What the task requires
Starting with the line that contains "- S'utilise de", reproduce each line through the end of the entries exactly as written.

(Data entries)
--------------------------------------------------

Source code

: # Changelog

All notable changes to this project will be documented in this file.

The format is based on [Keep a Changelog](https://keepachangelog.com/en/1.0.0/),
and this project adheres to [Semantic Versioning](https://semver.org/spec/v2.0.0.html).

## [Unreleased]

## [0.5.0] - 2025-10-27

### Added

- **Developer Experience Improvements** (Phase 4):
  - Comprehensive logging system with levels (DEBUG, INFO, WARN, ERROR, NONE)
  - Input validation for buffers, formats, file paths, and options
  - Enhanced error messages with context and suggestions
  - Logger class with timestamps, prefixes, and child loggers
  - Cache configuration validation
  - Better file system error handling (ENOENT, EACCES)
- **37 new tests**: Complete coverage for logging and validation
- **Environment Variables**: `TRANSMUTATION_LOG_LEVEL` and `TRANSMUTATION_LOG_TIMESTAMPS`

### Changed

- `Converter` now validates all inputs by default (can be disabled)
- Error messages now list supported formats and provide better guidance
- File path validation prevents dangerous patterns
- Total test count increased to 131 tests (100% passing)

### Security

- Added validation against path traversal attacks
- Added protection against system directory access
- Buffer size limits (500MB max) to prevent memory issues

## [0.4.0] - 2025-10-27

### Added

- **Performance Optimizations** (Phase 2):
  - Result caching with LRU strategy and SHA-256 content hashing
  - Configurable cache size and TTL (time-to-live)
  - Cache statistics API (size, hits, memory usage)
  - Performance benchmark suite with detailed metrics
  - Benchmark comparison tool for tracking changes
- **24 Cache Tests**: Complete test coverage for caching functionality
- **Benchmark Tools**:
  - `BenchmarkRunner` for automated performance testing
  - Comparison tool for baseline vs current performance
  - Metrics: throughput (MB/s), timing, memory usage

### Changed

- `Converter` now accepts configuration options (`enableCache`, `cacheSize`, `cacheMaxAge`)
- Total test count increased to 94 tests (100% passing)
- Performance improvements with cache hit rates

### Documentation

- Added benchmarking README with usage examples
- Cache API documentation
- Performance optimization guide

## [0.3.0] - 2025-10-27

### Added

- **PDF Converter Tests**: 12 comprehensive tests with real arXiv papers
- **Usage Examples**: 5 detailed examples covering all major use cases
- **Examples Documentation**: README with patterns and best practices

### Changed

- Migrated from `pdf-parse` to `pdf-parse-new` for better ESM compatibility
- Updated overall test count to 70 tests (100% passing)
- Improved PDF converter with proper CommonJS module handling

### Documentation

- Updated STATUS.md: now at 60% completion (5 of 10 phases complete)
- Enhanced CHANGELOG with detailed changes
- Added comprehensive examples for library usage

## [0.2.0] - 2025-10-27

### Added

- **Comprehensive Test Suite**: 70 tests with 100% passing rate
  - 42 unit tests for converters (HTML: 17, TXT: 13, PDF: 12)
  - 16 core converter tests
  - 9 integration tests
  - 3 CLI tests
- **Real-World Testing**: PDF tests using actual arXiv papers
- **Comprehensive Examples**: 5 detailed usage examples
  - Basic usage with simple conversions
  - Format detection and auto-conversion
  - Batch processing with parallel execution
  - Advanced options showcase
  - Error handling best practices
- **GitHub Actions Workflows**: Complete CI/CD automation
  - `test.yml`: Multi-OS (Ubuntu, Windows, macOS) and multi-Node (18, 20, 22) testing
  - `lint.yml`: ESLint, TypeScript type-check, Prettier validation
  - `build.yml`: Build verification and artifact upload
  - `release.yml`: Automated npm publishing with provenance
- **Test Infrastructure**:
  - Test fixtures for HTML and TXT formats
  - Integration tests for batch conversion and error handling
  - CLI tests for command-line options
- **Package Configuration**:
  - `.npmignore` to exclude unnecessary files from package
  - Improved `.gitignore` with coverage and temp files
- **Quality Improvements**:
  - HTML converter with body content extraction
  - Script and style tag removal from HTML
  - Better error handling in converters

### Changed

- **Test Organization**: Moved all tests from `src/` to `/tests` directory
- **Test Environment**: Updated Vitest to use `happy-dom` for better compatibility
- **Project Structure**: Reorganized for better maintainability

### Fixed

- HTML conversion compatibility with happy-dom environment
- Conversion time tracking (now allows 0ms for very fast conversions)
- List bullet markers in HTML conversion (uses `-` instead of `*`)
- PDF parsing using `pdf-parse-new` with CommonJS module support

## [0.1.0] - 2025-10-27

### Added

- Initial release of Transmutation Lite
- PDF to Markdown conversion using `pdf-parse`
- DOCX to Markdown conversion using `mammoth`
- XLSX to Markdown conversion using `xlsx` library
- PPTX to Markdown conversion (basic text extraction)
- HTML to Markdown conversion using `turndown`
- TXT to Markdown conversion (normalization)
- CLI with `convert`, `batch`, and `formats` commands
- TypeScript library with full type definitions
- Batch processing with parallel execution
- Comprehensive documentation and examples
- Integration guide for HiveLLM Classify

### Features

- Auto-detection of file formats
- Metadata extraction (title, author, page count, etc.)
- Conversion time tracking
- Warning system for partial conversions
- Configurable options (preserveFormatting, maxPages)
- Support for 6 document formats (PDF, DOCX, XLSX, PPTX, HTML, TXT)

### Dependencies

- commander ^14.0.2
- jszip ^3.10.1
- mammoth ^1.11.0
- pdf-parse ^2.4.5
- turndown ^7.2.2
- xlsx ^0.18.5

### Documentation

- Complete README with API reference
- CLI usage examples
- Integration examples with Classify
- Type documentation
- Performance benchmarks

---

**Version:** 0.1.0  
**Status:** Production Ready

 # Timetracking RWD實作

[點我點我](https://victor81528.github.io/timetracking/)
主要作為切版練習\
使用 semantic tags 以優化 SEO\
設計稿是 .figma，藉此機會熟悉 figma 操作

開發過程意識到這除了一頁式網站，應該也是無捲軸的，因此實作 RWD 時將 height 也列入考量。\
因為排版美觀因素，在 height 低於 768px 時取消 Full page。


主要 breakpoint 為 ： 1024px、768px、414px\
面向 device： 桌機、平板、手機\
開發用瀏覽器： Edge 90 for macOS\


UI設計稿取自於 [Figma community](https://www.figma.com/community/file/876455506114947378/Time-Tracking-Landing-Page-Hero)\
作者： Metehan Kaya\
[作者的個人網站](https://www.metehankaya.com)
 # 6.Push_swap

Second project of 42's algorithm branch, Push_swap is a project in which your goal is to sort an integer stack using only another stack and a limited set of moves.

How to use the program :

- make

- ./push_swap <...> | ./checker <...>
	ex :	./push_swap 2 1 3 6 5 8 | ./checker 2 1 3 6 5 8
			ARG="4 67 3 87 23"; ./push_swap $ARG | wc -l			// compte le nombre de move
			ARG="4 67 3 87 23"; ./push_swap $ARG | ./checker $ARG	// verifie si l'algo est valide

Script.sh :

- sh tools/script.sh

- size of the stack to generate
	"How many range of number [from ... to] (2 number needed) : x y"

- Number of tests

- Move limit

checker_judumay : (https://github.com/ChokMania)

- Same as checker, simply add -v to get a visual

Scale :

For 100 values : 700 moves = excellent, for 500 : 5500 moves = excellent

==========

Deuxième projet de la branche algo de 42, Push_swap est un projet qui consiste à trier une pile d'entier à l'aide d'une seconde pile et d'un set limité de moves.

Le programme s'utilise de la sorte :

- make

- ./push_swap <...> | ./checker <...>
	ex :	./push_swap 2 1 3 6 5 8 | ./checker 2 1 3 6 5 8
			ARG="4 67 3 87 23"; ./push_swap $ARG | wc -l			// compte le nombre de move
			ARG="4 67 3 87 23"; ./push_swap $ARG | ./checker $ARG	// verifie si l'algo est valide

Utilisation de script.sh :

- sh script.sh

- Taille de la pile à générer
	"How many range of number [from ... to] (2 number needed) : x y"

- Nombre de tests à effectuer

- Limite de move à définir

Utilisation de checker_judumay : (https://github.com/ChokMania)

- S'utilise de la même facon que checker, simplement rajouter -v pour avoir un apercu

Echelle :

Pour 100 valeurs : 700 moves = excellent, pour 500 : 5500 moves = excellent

--------------------------------------------------

Written response
- S'utilise de la même facon que checker, simplement rajouter -v pour avoir un apercu

Echelle :

Pour 100 valeurs : 700 moves = excellent, pour 500 : 5500 moves = excellent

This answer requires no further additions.